[Document images with source code]
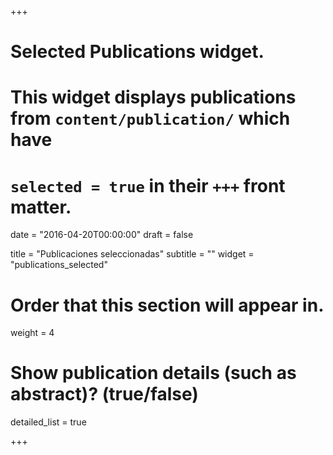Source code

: +++
# Selected Publications widget.
# This widget displays publications from `content/publication/` which have
# `selected = true` in their `+++` front matter.

date = "2016-04-20T00:00:00"
draft = false

title = "Publicaciones seleccionadas"
subtitle = ""
widget = "publications_selected"

# Order that this section will appear in.
weight = 4

# Show publication details (such as abstract)? (true/false)
detailed_list = true

+++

> [REQUIREMENT]:
Please output only the lines from the one holding "# This widget" to the end of the records, first and last included, exactly as they appear.

> [REPLY]:
# This widget displays publications from `content/publication/` which have
# `selected = true` in their `+++` front matter.

date = "2016-04-20T00:00:00"
draft = false

title = "Publicaciones seleccionadas"
subtitle = ""
widget = "publications_selected"

# Order that this section will appear in.
weight = 4

# Show publication details (such as abstract)? (true/false)
detailed_list = true

+++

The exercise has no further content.